Pick each line containing the word "between" out of the data below.

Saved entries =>
━━━━━━━━━━

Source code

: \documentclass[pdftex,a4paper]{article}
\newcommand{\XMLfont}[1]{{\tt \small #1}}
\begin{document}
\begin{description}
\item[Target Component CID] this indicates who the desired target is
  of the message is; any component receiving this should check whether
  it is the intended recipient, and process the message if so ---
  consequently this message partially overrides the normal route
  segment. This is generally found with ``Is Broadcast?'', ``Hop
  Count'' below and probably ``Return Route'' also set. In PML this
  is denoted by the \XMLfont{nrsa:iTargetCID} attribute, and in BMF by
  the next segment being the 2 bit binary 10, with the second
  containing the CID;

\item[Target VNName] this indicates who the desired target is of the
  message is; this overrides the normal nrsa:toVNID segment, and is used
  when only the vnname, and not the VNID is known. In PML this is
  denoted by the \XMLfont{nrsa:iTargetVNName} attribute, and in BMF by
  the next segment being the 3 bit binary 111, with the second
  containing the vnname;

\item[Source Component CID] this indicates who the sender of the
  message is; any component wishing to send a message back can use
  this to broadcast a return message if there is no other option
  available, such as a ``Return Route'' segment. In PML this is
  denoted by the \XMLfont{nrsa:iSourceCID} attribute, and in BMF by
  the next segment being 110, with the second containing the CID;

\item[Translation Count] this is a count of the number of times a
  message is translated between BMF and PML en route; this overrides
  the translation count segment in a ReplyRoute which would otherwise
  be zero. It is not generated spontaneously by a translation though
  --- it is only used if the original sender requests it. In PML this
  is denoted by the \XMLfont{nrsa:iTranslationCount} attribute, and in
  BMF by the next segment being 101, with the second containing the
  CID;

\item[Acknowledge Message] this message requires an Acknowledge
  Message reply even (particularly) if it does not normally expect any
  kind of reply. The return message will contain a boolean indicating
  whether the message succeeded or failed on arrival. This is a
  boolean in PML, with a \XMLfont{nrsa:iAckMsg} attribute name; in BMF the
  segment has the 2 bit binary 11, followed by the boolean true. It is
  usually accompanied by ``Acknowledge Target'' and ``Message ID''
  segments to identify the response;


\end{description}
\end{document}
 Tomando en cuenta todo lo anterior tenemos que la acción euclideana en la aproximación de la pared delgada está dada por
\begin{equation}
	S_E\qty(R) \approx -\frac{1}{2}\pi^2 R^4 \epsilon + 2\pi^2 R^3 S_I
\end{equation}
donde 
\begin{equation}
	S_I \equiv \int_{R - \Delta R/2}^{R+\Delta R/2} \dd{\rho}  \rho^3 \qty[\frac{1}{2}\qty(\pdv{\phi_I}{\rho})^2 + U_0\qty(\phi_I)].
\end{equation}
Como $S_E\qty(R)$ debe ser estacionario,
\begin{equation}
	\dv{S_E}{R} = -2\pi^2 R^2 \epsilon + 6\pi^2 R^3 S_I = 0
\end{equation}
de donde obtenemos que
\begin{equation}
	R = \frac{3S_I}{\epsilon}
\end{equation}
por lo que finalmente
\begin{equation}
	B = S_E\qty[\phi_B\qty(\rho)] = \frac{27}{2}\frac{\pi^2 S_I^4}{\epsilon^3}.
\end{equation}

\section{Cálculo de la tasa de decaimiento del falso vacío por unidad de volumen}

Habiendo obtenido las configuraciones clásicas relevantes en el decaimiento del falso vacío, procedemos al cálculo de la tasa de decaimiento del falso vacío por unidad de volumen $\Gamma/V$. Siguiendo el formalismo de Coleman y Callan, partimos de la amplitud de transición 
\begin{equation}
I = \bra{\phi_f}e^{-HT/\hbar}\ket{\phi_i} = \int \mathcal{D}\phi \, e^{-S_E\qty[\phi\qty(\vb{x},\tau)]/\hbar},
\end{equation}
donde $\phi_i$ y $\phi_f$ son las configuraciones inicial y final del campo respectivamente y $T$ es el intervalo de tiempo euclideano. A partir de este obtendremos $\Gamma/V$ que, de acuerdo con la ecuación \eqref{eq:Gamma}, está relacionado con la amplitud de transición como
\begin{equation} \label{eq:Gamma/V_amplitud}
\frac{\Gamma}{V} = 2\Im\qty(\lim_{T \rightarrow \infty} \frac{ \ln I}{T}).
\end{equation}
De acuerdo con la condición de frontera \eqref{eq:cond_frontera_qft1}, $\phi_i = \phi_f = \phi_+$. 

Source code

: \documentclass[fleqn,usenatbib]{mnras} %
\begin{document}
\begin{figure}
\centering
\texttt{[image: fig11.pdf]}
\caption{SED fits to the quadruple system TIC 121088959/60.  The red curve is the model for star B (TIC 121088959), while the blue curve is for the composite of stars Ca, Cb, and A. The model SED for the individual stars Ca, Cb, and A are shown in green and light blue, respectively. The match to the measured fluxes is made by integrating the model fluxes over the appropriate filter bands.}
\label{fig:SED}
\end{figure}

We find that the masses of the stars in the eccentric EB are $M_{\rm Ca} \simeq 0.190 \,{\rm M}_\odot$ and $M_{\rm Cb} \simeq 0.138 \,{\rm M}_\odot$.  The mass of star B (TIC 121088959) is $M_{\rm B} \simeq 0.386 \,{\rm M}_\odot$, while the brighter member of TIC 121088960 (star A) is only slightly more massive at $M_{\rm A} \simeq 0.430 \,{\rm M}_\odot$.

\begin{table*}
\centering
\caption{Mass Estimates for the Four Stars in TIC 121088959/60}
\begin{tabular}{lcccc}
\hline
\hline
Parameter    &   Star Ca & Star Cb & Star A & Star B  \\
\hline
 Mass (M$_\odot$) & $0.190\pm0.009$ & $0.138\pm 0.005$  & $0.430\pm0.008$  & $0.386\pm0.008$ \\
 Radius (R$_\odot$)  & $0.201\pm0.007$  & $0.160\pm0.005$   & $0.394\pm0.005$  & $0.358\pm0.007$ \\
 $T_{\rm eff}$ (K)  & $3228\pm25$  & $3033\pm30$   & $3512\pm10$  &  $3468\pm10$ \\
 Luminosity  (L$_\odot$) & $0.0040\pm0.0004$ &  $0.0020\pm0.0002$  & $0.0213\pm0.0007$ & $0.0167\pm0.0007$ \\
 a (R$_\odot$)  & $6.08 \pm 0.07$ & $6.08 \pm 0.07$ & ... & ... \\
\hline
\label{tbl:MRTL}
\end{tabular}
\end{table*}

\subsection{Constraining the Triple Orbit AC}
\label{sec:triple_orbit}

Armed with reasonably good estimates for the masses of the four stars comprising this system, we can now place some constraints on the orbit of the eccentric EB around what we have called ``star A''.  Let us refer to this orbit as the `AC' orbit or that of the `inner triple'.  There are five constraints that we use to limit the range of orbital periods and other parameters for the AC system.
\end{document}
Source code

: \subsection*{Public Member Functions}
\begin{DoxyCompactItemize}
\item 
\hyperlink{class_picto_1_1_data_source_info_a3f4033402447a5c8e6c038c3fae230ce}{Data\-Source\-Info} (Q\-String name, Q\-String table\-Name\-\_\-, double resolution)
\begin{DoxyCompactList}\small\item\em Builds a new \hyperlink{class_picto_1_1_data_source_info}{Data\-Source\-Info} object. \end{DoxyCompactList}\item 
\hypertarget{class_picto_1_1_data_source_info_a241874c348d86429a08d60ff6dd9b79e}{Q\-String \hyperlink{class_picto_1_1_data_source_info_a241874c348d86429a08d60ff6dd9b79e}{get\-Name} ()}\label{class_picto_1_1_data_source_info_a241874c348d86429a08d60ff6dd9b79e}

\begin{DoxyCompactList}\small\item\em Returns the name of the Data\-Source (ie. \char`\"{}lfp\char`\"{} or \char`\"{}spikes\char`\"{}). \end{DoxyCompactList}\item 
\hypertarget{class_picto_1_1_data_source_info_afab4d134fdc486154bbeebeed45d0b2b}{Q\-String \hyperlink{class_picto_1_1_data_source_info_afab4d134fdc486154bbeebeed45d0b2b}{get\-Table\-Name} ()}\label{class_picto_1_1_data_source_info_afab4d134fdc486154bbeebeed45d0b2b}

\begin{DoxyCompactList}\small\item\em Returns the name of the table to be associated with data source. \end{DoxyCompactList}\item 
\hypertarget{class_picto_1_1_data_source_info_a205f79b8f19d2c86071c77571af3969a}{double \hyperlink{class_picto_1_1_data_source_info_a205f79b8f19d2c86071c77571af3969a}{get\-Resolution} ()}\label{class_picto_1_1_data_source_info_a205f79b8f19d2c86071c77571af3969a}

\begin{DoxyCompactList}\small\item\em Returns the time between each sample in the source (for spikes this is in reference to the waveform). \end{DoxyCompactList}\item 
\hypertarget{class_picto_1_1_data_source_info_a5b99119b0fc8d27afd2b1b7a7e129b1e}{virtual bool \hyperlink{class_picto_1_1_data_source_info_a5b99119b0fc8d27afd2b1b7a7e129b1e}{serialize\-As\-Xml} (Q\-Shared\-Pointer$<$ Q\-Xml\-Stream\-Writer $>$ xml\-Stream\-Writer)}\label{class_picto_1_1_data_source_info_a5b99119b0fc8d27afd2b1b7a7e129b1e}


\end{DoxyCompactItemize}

━━━━━━━━━━

Solution for this task =>
  message is translated between BMF and PML en route; this overrides
\begin{DoxyCompactList}\small\item\em Returns the time between each sample in the source (for spikes this is in reference to the waveform). \end{DoxyCompactList}\item 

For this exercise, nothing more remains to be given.